──────── RECORDS PROVIDED ────────
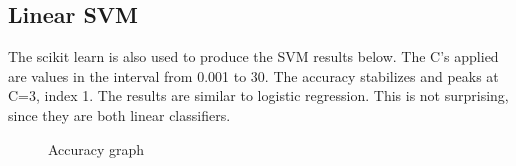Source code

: \subsection{Linear SVM}
The scikit learn is also used to produce the SVM results below. The C's applied are values in the interval from 0.001 to 30. The accuracy stabilizes and peaks at C=3, index 1. The results are similar to logistic regression. This is not surprising, since they are both linear classifiers.  
\\
\par
\begin{figure}[H]
  \centering
  \hfill
  \hfill
   \caption{Accuracy graph}
\end{figure}
\newpage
────────
From the first line to the last, print the records exactly; leave out the pictures.

## SOLUTION TO THE PROBLEM
Source code

: \subsection{Linear SVM}
The scikit learn is also used to produce the SVM results below. The C's applied are values in the interval from 0.001 to 30. The accuracy stabilizes and peaks at C=3, index 1. The results are similar to logistic regression. This is not surprising, since they are both linear classifiers.  
\\
\par
\begin{figure}[H]
  \centering
  \hfill
  \hfill
   \caption{Accuracy graph}
\end{figure}
\newpage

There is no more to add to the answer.